As the first notes began, Julie said, “It’s hard right now. But it won’t be when you leave.”
CJ frowned. “What do you mean when I leave?”
“Just that,” Julie said. “Face it, CJ. You’re not here for the long haul, no matter how bad you think things are in Tennessee right now. Eventually you’ll leave, and then things will be back to normal.”
“Normal.”
“As in, I can concentrate on being a wife and mother and not have to worry about you stealing kisses in cold garages.”
“I don’t really think I stole it,” CJ said.
Julie sighed. “And that’s the problem. You should have had to.” Then she gave him a crooked smile. “But I think I can be strong for the both of us.”
CJ supposed there wasn’t much else to say. He pulled Julie toward him and she put her cheek on his shoulder, and they danced that way for a while. At some point, as CJ shifted his feet to turn them in a half circle, Dennis floated by, a smiling redhead in his arms. He was a lot lighter on his feet than CJ would have guessed. Dennis looked his way, and CJ gave him a wink and then he danced with Julie until he felt a tap on his shoulder.
“You in or not?” Harry asked for the second time, but Dennis would not be rushed. He pondered his cards for a bit longer, then closed his eyes.
“Are you praying to the cards now?” Harry said.
“The poker gods,” Dennis mumbled. “I’m praying they clean you out and give everything you own to your ex-wife.”
“Anyone else notice that he doesn’t stutter when he’s had a few?” Jake commented.
“I’m out,” Dennis said, tossing his cards down.
“I was out an hour ago, but I was too stupid to realize it,” CJ said, following Dennis’s lead.
“Are you calling it?” Harry asked.
“I’m pretty sure Dennis has called it for us,” CJ said. Dennis’s head had slumped to his chest and he’d started to snore.

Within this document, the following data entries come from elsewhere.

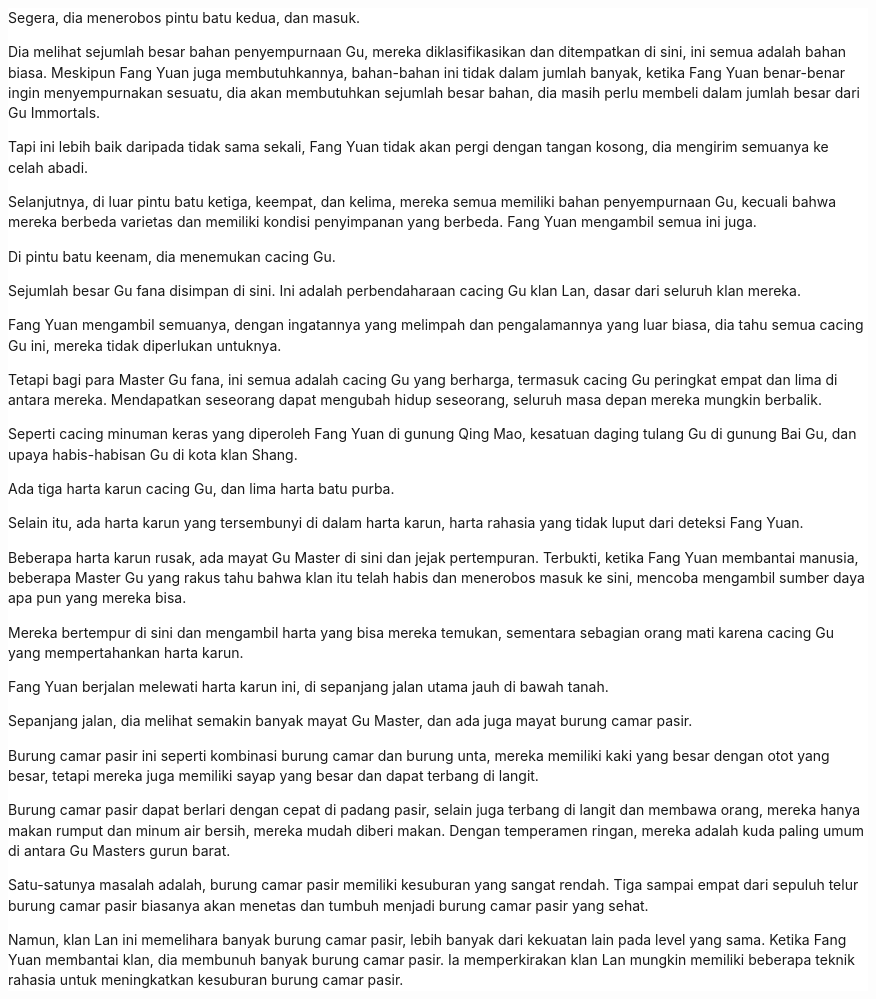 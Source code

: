 Segera, dia menerobos pintu batu kedua, dan masuk.

Dia melihat sejumlah besar bahan penyempurnaan Gu, mereka diklasifikasikan dan ditempatkan di sini, ini semua adalah bahan biasa. Meskipun Fang Yuan juga membutuhkannya, bahan-bahan ini tidak dalam jumlah banyak, ketika Fang Yuan benar-benar ingin menyempurnakan sesuatu, dia akan membutuhkan sejumlah besar bahan, dia masih perlu membeli dalam jumlah besar dari Gu Immortals.

Tapi ini lebih baik daripada tidak sama sekali, Fang Yuan tidak akan pergi dengan tangan kosong, dia mengirim semuanya ke celah abadi.

Selanjutnya, di luar pintu batu ketiga, keempat, dan kelima, mereka semua memiliki bahan penyempurnaan Gu, kecuali bahwa mereka berbeda varietas dan memiliki kondisi penyimpanan yang berbeda. Fang Yuan mengambil semua ini juga.

Di pintu batu keenam, dia menemukan cacing Gu.

Sejumlah besar Gu fana disimpan di sini. Ini adalah perbendaharaan cacing Gu klan Lan, dasar dari seluruh klan mereka.

Fang Yuan mengambil semuanya, dengan ingatannya yang melimpah dan pengalamannya yang luar biasa, dia tahu semua cacing Gu ini, mereka tidak diperlukan untuknya.

Tetapi bagi para Master Gu fana, ini semua adalah cacing Gu yang berharga, termasuk cacing Gu peringkat empat dan lima di antara mereka. Mendapatkan seseorang dapat mengubah hidup seseorang, seluruh masa depan mereka mungkin berbalik.

Seperti cacing minuman keras yang diperoleh Fang Yuan di gunung Qing Mao, kesatuan daging tulang Gu di gunung Bai Gu, dan upaya habis-habisan Gu di kota klan Shang.

Ada tiga harta karun cacing Gu, dan lima harta batu purba.

Selain itu, ada harta karun yang tersembunyi di dalam harta karun, harta rahasia yang tidak luput dari deteksi Fang Yuan.

Beberapa harta karun rusak, ada mayat Gu Master di sini dan jejak pertempuran. Terbukti, ketika Fang Yuan membantai manusia, beberapa Master Gu yang rakus tahu bahwa klan itu telah habis dan menerobos masuk ke sini, mencoba mengambil sumber daya apa pun yang mereka bisa.

Mereka bertempur di sini dan mengambil harta yang bisa mereka temukan, sementara sebagian orang mati karena cacing Gu yang mempertahankan harta karun.



Fang Yuan berjalan melewati harta karun ini, di sepanjang jalan utama jauh di bawah tanah.

Sepanjang jalan, dia melihat semakin banyak mayat Gu Master, dan ada juga mayat burung camar pasir.

Burung camar pasir ini seperti kombinasi burung camar dan burung unta, mereka memiliki kaki yang besar dengan otot yang besar, tetapi mereka juga memiliki sayap yang besar dan dapat terbang di langit.

Burung camar pasir dapat berlari dengan cepat di padang pasir, selain juga terbang di langit dan membawa orang, mereka hanya makan rumput dan minum air bersih, mereka mudah diberi makan. Dengan temperamen ringan, mereka adalah kuda paling umum di antara Gu Masters gurun barat.

Satu-satunya masalah adalah, burung camar pasir memiliki kesuburan yang sangat rendah. Tiga sampai empat dari sepuluh telur burung camar pasir biasanya akan menetas dan tumbuh menjadi burung camar pasir yang sehat.

Namun, klan Lan ini memelihara banyak burung camar pasir, lebih banyak dari kekuatan lain pada level yang sama. Ketika Fang Yuan membantai klan, dia membunuh banyak burung camar pasir. Ia memperkirakan klan Lan mungkin memiliki beberapa teknik rahasia untuk meningkatkan kesuburan burung camar pasir.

“I’m not sure what to think of a man who passes out before eleven,” Harry said.
“Go easy on him. He lost the girl of his dreams after a single dance.”
“Is he that bad a dancer?” Jake asked.
“Surprisingly, no. He’s a pretty good dancer. But let’s just say that when a man isn’t feeling well, maneuvering around a dance floor usually isn’t the best idea.”
“He didn’t,” Rick said.
Harry’s contribution was a low whistle. Dennis stirred a bit but didn’t wake up.
“I’ve heard a lot of good first-date stories,” CJ said, “but never one that wound up with a guy throwing up on a pretty girl’s shoes.”
“Which is further proof that you and I don’t travel in the same circles,” Harry said. He tipped his chair back and winked at CJ.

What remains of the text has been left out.